Mexico has started hedging its 2022 oil production in the world’s most notorious and largest oil hedge, Bloomberg has reported, citing unnamed sources in the know.
The source told Bloomberg that the Mexican government was buying put options at prices between $60 and $65 per barrel.
The Mexico oil hedge is the most secretive hedging transaction in the oil world and is followed closely by banks as a sort of weathervane for oil prices. A handful of these are directly involved in the hedge: Mexico buys put options on oil from them and from several oil supermajors in a series of about 50 transactions.

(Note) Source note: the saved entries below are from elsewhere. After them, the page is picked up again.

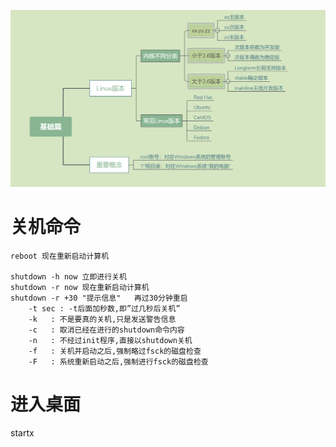 ![](../photo/01_Linux基础篇知识.png)

# 关机命令
```
reboot 现在重新启动计算机

shutdown -h now 立即进行关机
shutdown -r now 现在重新启动计算机
shutdown -r +30 "提示信息"   再过30分钟重启
	-t sec : -t后面加秒数,即”过几秒后关机”
	-k	 : 不是要真的关机,只是发送警告信息
	-c	 : 取消已经在进行的shutdown命令内容
	-n	 : 不经过init程序,直接以shutdown关机
	-f	 : 关机并启动之后,强制略过fsck的磁盘检查
	-F	 : 系统重新启动之后,强制进行fsck的磁盘检查
```

# 进入桌面
startx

Last year, Mexico made some $3.5 billion from the Hacienda Hedge, and Bloomberg estimated that the price at which the government bought put options must have ranged between $45 and $47 a barrel.
Earlier this year, the government overhauled the hedge, however, seeking to protect it from traders entering deals ahead of Mexico and causing price swings on the market, Bloomberg reported at the time.
Bloomberg estimates based on government data show that Mexico has spent $15.1 billion in fees buying put options over the last two decades but has earned $16.5 billion over the course of those twenty years—with the biggest profits mostly in 2015 and 2016 when oil prices tanked.
This year, Mexico is not the only one hedging its oil production. Bloomberg reports that Malaysia’s Petronas had hedged part of its output earlier this year and was recently back to the options market to hedge more.
Mexico is one of the largest oil producers globally, but it has been struggling with a prolonged period of declining production, mostly due to natural depletion and a lack of new discoveries. State-owned major Pemex is currently the most indebted oil company in the world.